Fantastic Mr Norris

Cinq

The following morning, the windows of the Lestrange street apartment were thrown open. Those Londoners who recognised the normally bolted shutters of Mr Norris’ residence crowded below, craning their necks and pricking their ears for snippets of the policemen’s conversation.

The famous magician had failed to fulfill his promise. He had not disappeared without a trace, or vanished into thin air. The air in his musty residence, it was reported, could not have been thicker. The man who had held the tongues of all London had not been that formidable, behind closed doors. Police reports, which quickly found their way into the papers, described his house as being in a state of compost.

Far from disappearing, the location of his body could not have been more obvious. He lay face-down, sprawled by the fireside, still in his evening things, which made a sharp contrast to the kind of magnificent garments he normally wore.

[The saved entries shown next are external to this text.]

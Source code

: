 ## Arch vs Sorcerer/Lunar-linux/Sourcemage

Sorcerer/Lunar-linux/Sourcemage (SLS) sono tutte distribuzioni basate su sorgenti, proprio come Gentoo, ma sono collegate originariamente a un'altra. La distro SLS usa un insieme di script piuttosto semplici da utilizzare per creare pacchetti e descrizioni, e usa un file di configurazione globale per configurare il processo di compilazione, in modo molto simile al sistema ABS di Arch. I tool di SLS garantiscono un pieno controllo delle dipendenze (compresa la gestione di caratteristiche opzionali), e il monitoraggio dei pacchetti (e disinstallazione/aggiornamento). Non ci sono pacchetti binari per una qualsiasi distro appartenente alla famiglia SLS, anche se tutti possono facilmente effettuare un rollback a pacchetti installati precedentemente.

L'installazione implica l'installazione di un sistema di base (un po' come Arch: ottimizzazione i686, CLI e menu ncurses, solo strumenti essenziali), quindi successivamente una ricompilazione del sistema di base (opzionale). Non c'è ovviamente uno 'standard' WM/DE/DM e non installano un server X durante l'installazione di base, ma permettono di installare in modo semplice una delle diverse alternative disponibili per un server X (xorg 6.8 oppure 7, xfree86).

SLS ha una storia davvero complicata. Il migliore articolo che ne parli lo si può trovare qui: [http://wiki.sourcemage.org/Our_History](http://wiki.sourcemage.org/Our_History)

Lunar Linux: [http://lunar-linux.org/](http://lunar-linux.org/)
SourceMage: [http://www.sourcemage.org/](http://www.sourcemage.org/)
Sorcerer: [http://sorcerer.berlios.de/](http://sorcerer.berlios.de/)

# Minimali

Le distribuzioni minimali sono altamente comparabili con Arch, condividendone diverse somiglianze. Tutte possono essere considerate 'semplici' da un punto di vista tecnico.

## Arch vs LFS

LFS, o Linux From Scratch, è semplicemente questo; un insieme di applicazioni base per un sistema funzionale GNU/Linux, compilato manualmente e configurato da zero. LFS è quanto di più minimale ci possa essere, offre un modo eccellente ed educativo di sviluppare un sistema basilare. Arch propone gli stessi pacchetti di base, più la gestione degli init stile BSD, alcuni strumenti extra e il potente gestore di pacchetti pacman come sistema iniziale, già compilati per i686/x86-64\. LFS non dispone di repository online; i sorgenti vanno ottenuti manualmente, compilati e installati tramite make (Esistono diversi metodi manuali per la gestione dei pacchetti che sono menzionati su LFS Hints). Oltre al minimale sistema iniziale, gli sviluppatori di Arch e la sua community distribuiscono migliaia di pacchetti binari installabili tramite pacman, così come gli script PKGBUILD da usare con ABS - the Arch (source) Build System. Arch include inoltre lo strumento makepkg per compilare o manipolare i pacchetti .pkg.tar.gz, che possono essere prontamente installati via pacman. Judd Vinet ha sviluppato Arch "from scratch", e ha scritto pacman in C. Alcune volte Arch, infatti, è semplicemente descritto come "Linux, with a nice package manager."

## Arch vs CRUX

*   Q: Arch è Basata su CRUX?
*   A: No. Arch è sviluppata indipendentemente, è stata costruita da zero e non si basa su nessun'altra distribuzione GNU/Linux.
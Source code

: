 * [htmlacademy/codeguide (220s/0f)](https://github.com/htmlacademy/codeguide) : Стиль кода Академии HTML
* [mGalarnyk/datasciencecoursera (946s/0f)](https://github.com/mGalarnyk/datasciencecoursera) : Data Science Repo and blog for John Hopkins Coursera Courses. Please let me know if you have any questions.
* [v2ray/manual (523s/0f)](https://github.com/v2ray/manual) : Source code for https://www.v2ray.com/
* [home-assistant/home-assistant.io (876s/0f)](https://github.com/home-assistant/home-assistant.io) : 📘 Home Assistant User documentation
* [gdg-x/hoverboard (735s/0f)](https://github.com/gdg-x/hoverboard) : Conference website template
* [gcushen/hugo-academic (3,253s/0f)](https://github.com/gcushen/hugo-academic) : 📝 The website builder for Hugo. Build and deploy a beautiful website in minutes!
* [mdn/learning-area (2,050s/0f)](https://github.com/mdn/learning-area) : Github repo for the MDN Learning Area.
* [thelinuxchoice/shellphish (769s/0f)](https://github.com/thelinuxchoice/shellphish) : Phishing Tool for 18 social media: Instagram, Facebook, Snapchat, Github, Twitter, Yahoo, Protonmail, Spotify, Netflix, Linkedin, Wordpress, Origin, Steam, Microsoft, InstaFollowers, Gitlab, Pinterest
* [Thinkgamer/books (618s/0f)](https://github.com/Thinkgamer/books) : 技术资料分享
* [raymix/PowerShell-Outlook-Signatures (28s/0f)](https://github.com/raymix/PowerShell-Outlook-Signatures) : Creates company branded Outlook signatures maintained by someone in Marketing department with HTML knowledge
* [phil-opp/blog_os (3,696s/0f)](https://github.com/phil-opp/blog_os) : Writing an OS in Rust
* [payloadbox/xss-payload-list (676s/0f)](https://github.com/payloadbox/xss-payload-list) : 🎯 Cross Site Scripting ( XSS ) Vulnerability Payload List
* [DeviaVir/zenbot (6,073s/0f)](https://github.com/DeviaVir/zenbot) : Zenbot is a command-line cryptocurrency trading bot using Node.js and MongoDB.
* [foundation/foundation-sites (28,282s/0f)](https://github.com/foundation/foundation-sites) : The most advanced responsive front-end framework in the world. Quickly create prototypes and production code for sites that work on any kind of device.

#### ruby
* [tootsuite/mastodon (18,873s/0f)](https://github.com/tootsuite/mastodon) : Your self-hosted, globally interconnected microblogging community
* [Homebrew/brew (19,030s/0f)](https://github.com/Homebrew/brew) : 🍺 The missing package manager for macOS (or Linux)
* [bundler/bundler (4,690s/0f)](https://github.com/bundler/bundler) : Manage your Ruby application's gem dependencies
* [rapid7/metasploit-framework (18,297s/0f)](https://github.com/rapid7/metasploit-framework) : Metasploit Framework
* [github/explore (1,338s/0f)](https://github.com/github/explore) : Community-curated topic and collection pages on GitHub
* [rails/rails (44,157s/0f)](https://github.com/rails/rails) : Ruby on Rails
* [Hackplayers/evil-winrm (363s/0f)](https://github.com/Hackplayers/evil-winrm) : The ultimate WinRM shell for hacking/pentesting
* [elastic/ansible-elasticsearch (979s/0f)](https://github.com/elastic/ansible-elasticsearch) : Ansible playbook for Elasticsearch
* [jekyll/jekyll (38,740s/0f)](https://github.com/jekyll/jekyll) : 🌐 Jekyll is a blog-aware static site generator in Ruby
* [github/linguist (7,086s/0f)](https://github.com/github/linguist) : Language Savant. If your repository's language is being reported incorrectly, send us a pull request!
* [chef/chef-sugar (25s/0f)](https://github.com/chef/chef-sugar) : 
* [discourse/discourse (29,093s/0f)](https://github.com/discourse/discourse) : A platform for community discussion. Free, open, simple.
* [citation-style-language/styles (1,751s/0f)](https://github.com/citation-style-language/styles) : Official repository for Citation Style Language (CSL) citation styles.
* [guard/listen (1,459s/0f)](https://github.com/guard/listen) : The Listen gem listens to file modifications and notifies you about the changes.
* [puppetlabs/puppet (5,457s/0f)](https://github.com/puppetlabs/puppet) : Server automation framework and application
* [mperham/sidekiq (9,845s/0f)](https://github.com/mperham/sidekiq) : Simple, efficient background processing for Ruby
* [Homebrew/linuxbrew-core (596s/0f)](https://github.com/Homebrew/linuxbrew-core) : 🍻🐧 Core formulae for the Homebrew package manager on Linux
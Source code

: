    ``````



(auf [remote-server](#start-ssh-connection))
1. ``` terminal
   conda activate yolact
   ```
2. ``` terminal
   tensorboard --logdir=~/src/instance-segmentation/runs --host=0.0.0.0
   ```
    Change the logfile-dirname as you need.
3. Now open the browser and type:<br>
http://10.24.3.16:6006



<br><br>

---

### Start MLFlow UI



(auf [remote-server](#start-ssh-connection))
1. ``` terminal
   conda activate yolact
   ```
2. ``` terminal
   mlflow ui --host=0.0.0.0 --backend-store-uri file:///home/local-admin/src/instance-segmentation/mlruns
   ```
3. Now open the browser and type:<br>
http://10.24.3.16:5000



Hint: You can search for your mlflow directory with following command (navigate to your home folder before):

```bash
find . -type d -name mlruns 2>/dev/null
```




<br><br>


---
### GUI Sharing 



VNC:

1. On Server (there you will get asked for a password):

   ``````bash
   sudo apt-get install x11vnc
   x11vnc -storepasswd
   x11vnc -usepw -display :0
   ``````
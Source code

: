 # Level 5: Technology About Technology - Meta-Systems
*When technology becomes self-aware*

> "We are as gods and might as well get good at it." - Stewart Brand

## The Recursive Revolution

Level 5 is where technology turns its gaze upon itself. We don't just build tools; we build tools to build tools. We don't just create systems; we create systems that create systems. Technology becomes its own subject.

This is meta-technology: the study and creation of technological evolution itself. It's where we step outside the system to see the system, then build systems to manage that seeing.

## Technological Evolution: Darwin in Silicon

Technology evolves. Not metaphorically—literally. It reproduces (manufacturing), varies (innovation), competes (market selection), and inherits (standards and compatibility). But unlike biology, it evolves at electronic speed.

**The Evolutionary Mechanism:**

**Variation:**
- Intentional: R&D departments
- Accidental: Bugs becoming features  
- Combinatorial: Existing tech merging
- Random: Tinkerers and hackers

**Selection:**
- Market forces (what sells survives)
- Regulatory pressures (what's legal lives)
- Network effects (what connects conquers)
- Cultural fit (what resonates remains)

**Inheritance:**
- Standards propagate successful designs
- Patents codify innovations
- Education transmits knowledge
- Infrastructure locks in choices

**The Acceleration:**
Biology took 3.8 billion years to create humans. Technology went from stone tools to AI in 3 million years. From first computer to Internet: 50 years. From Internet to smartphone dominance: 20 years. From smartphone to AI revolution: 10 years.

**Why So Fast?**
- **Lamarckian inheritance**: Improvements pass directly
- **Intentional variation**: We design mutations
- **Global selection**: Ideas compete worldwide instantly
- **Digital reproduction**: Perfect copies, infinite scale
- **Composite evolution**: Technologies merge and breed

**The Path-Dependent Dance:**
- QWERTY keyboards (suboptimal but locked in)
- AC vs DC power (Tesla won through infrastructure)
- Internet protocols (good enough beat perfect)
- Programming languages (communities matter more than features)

The fat detective in the bowler hat had bustled about the corpse, jotting down notes about the dead man’s height, weight and apparent age in a little red book, some of the pages of which were curiously blank. Amongst the body’s more remarkable features were the thin, pinched cheeks, prominent nose and thick eyebrows that led to its positive identification. Horace Barrister saw to it that nobody removed the late Mr Norris’ gloves.

He had remarkable features, the Londoners all agreed, but he had not been a remarkable man, after all. He was just ordinary. Though the aftermath of his legend continued for a while, it wasn’t long before people were swearing that all his feats had just been cons. The apparition of glittering sword was a trick of the light– it must really have been hidden in his cape somewhere. Emmanuel Norris had only had a talent for making it look like he was conjuring things.

The police called it a murder. How could they not? There were two men in the apartment when the awful smell alerted the police. By then, the worst of the books had already been destroyed. The fire was smacking its lips in the hearth, crackling happily. No fragments of ash remained.

One man had been decapitated. The sword, which was very real belonged unmistakably to Mr Norris, lay nearby. Norris himself appeared to have been strangled. As there was nobody but the nameless dead man in the room, none of the officers thought to match the size of the bruises to the young man’s fingers. If they had, they would have concluded that the strangling was done by a much larger man.

Horace Barrister cracked his overlarge knuckles, and commented on the stench of rot. Both bodies, he announced, would naturally be far gone into decay by now. There was no point in prolonging the investigation.

Around the room, the other officers agreed.

One by one, they departed, back to their offices to write reports, of avail themselves of hot tea. By nightfall, nothing was stirring in the empty house. Since the fire was extinguished, nothing made a sound. Not even a mouse. No shadows stirred, except for one.

One the shingled eaves outside the window, where a weathervane had been stuck, one of Mr Norris’ pet crows perched. Eying the city with interest, it let out one short, sharp bark, reveling in the use of its voice.

Then, with a power reserved for the kind of flight that is savoured, it launched itself into the air, wheeled once around the marketplace, and sailed off into the night.